Instructions for the task: Locate and copy each line in the data that contains the word "core".

Dataset entries:
-- Opening Marker --

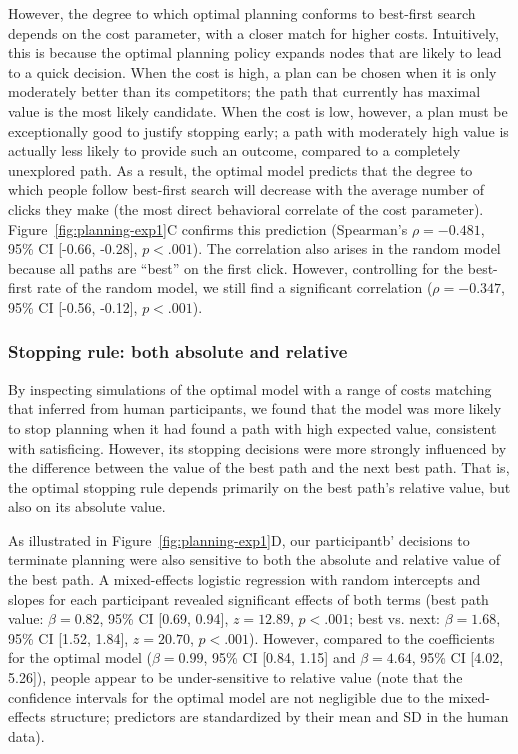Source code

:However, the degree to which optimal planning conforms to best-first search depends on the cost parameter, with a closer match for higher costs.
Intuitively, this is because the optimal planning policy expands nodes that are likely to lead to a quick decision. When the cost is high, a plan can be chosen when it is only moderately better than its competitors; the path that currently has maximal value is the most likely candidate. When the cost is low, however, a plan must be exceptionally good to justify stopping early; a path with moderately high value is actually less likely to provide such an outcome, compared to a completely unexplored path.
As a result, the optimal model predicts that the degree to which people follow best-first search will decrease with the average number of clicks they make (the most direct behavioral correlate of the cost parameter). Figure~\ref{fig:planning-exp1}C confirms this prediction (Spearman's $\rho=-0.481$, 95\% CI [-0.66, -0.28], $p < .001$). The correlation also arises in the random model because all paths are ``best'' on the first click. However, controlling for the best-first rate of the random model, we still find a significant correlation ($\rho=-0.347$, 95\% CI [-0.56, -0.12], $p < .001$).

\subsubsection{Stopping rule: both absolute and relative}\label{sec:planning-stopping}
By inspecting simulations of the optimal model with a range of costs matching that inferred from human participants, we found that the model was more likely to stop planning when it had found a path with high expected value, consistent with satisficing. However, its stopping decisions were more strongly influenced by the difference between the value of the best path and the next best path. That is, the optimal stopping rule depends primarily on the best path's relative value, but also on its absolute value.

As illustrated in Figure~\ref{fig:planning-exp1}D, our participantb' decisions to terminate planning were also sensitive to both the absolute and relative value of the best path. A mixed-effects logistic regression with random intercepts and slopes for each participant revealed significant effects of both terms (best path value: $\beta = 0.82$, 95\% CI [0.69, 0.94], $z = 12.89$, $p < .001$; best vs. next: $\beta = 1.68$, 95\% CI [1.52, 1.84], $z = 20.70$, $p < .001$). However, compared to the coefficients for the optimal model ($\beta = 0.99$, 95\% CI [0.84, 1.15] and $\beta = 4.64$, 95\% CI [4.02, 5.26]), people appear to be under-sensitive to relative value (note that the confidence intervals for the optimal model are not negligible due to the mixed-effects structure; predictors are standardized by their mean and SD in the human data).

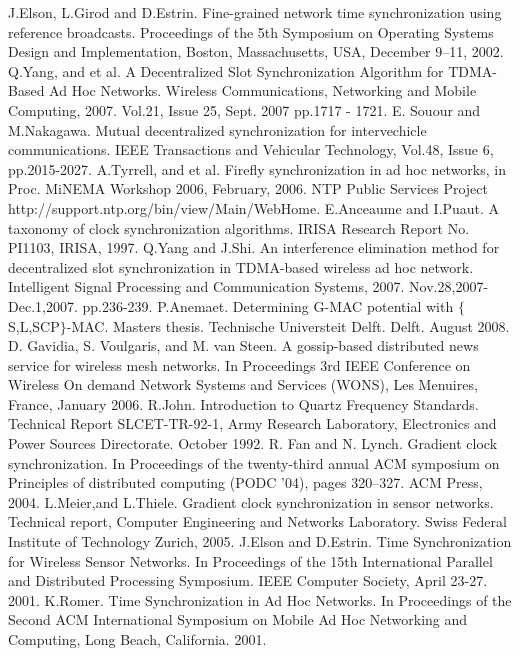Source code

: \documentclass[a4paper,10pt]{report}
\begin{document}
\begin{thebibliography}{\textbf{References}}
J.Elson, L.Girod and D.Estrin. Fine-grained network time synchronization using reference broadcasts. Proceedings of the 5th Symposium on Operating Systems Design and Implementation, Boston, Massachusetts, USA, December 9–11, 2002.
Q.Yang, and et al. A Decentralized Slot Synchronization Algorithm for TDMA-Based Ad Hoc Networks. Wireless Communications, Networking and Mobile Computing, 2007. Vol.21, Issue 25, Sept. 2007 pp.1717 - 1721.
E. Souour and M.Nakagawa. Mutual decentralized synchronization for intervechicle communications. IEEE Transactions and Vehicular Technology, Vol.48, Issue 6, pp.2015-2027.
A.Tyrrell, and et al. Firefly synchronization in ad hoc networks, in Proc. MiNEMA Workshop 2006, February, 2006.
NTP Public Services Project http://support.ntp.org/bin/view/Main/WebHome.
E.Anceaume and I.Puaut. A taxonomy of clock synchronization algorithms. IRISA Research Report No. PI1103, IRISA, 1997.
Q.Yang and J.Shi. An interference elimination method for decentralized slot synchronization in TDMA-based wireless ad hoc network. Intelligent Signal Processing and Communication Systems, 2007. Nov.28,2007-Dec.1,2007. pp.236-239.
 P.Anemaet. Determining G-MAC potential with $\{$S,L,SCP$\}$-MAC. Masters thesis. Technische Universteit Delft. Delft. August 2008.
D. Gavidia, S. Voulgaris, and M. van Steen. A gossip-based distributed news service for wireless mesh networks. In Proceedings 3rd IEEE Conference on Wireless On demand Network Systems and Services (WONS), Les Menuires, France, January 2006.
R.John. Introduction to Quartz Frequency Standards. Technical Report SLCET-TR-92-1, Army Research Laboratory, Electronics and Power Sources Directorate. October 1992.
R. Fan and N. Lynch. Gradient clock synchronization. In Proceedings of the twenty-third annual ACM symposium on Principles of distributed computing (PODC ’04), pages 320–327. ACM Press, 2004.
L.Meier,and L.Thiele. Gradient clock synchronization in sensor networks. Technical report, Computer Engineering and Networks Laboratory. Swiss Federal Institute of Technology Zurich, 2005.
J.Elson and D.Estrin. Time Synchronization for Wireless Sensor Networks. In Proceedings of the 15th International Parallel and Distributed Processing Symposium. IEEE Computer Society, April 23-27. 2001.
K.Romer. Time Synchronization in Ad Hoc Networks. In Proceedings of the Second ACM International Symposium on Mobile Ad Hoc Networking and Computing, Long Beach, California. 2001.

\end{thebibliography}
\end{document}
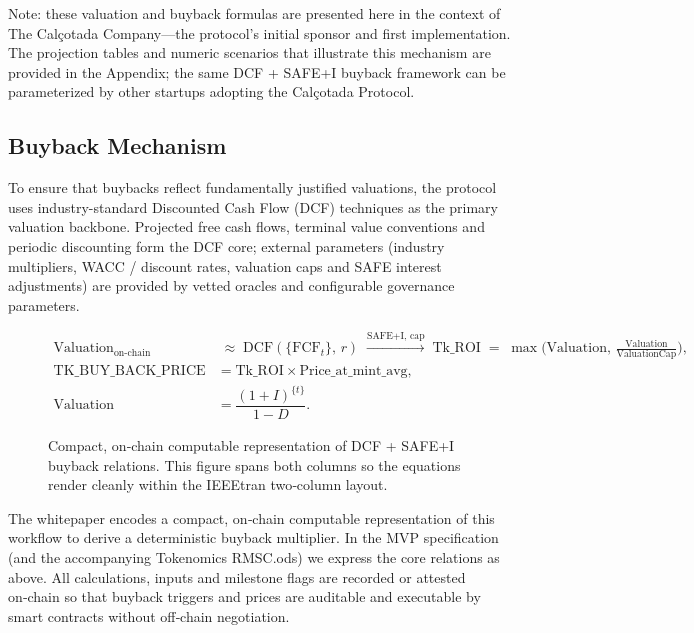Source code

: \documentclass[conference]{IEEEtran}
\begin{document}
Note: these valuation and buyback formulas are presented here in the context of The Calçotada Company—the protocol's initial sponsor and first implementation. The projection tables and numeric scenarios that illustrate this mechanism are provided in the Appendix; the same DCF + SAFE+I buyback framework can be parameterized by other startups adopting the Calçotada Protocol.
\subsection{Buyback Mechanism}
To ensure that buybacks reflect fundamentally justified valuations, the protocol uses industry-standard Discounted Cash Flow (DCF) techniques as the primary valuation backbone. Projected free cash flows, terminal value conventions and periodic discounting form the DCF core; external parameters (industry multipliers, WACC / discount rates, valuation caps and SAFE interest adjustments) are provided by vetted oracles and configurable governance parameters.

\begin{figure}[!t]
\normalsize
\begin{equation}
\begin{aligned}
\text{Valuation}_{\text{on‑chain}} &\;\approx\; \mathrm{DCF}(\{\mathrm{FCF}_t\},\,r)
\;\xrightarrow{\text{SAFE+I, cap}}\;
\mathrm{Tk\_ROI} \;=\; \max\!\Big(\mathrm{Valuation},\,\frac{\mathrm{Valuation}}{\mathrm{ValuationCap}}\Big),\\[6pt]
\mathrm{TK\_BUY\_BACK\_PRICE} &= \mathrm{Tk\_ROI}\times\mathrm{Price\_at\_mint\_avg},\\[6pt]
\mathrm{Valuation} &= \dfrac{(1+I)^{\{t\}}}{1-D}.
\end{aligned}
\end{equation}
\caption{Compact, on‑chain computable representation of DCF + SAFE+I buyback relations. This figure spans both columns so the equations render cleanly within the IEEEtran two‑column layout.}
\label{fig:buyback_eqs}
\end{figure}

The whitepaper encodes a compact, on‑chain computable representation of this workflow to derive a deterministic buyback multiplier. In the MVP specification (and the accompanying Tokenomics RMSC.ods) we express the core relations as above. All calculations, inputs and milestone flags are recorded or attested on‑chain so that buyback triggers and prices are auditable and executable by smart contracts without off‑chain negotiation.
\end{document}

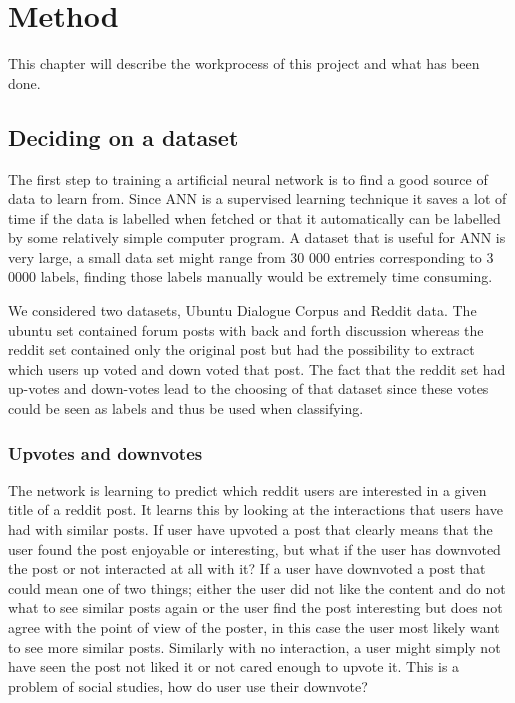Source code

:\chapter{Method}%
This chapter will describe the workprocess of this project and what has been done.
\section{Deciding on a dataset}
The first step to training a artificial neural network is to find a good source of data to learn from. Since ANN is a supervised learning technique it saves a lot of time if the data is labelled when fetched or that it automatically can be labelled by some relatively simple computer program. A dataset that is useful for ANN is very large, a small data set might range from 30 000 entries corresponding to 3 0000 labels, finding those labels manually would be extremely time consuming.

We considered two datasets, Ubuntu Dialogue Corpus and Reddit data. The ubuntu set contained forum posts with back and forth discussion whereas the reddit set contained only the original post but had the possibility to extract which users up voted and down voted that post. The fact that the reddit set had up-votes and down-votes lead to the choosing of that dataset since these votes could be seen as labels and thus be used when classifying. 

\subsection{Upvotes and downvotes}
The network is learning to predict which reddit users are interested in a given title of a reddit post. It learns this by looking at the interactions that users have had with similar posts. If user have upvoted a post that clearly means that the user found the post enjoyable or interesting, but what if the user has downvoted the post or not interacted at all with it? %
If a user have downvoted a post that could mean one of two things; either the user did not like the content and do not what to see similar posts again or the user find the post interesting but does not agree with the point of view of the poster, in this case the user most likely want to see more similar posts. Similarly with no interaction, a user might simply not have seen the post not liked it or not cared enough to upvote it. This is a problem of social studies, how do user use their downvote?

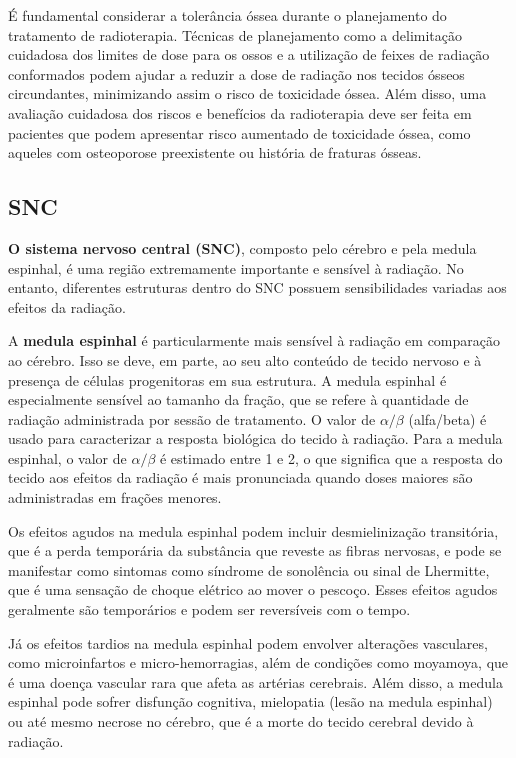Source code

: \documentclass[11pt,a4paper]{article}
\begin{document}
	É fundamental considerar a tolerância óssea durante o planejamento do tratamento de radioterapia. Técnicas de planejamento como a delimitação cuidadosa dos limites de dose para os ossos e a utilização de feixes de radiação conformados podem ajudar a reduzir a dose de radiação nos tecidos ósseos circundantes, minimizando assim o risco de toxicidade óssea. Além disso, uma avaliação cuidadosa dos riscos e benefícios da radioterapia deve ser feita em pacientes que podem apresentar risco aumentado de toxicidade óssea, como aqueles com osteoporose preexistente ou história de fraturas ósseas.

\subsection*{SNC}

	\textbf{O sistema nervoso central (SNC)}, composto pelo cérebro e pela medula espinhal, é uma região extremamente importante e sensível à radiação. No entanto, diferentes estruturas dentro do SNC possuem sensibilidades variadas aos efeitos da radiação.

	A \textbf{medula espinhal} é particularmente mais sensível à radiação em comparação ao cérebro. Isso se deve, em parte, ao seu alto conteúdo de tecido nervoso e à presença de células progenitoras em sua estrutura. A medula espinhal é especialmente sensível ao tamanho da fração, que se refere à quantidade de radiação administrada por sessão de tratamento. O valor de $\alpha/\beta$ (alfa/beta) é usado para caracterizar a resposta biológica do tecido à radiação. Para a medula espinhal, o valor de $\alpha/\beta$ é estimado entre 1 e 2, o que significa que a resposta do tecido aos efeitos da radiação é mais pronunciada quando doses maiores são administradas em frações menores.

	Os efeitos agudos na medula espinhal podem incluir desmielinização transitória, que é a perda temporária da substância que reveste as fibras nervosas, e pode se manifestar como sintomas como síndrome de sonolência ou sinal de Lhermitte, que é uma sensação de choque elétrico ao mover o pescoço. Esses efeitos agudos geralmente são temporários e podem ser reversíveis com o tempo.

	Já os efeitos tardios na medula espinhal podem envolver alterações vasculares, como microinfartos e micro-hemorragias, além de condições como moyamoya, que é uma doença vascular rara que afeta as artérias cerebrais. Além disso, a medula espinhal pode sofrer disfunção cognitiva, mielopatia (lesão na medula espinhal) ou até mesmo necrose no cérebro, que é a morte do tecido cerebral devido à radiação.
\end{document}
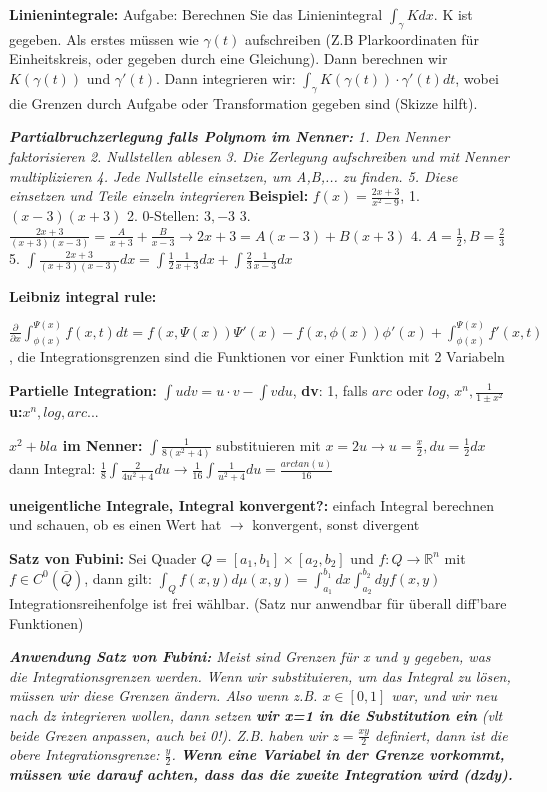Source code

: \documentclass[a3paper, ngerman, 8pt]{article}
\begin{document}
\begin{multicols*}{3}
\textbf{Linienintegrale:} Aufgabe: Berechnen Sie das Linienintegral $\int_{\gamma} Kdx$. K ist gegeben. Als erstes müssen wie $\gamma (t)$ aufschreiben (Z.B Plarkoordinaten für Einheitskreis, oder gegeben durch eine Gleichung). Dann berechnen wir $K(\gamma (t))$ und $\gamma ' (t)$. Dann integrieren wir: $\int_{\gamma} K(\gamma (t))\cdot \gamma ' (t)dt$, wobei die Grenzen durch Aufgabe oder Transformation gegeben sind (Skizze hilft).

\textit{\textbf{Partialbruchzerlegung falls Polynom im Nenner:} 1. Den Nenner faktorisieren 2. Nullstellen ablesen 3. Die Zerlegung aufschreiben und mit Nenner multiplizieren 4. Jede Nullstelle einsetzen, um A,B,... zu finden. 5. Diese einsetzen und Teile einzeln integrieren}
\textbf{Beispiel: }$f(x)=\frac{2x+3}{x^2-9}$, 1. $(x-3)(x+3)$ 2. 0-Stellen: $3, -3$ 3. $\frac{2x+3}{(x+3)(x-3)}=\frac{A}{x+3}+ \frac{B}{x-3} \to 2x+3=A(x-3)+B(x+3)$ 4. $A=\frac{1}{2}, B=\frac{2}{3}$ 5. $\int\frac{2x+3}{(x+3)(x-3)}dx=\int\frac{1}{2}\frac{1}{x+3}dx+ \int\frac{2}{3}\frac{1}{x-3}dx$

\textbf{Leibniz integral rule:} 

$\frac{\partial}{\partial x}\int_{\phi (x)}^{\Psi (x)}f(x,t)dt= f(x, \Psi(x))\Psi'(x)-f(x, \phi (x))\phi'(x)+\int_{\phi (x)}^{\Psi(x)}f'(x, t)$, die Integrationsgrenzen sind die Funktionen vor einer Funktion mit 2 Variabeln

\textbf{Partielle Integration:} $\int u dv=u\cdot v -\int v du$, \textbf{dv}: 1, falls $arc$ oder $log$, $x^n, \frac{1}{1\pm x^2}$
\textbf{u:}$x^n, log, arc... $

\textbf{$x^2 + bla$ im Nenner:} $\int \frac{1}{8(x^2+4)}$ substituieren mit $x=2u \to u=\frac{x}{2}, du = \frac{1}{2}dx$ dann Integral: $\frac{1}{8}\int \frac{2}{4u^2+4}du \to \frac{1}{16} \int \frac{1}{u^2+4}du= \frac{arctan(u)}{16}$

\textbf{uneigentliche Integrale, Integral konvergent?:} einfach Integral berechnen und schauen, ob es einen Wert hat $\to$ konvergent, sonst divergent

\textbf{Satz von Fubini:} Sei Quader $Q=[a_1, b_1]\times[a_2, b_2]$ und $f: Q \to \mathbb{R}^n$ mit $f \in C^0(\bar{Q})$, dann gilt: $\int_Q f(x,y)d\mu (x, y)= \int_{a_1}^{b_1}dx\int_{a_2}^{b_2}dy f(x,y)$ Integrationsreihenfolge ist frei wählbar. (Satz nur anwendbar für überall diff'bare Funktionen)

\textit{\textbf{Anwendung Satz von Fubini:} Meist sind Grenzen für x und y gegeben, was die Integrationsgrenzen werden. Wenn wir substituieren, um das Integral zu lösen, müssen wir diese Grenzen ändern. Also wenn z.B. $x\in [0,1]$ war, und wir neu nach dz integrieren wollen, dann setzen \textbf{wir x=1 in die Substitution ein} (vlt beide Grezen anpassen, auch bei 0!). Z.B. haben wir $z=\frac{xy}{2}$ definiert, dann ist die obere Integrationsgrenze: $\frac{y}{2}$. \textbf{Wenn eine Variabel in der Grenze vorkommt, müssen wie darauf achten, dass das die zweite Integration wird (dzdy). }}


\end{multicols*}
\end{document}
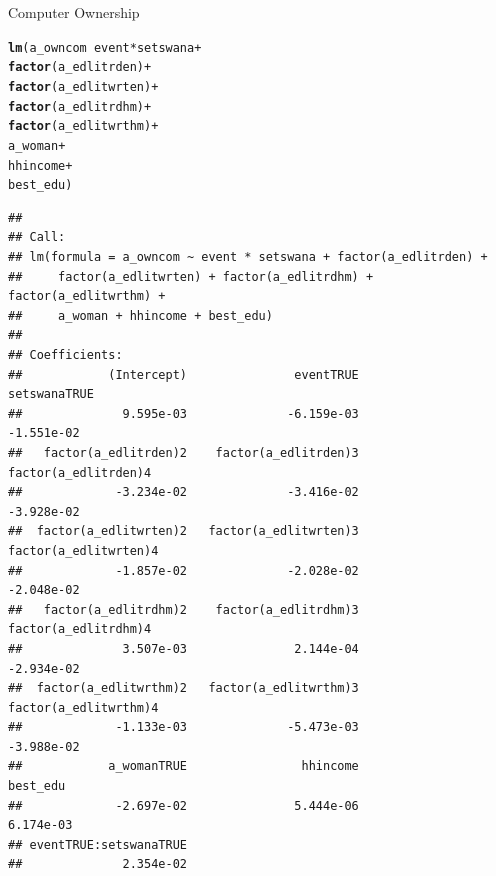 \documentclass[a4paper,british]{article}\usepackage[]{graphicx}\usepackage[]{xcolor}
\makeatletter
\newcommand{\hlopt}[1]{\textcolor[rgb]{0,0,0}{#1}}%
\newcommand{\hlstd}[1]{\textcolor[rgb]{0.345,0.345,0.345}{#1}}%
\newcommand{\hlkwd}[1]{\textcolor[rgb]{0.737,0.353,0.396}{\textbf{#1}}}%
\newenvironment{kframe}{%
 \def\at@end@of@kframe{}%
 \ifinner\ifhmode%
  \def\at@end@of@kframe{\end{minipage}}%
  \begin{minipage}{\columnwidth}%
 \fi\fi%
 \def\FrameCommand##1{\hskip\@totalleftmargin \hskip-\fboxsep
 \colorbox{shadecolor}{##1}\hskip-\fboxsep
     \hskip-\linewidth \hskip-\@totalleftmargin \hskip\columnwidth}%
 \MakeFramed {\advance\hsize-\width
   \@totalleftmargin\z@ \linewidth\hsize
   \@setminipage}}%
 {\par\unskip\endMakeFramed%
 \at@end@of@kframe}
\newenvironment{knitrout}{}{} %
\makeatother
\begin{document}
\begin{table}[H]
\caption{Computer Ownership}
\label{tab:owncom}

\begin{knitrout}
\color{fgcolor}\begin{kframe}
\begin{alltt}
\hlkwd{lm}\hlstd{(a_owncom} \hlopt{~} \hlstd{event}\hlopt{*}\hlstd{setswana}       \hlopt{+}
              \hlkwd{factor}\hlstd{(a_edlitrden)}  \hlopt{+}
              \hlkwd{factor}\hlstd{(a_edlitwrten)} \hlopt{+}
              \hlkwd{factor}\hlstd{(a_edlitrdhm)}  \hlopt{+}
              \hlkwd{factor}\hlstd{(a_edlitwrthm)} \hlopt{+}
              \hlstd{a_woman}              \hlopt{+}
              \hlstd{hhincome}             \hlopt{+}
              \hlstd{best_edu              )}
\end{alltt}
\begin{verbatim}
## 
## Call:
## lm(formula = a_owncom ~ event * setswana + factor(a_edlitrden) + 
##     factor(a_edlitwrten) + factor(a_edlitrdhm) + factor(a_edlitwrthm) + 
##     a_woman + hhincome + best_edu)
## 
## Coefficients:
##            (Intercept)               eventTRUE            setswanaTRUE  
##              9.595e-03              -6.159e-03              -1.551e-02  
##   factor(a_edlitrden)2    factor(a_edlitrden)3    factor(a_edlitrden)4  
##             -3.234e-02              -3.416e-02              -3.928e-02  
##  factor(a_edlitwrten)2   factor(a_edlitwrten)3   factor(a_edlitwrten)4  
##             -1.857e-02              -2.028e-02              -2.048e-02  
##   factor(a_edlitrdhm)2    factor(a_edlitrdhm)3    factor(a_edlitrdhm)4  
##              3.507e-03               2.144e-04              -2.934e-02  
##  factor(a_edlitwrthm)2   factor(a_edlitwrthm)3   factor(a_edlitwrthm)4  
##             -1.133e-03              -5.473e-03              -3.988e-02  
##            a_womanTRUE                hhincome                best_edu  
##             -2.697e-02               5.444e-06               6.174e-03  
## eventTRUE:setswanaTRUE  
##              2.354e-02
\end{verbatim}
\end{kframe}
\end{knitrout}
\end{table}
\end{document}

-- Closing Marker --

Your solution:
To ensure that buybacks reflect fundamentally justified valuations, the protocol uses industry-standard Discounted Cash Flow (DCF) techniques as the primary valuation backbone. Projected free cash flows, terminal value conventions and periodic discounting form the DCF core; external parameters (industry multipliers, WACC / discount rates, valuation caps and SAFE interest adjustments) are provided by vetted oracles and configurable governance parameters.
The whitepaper encodes a compact, on‑chain computable representation of this workflow to derive a deterministic buyback multiplier. In the MVP specification (and the accompanying Tokenomics RMSC.ods) we express the core relations as above. All calculations, inputs and milestone flags are recorded or attested on‑chain so that buyback triggers and prices are auditable and executable by smart contracts without off‑chain negotiation.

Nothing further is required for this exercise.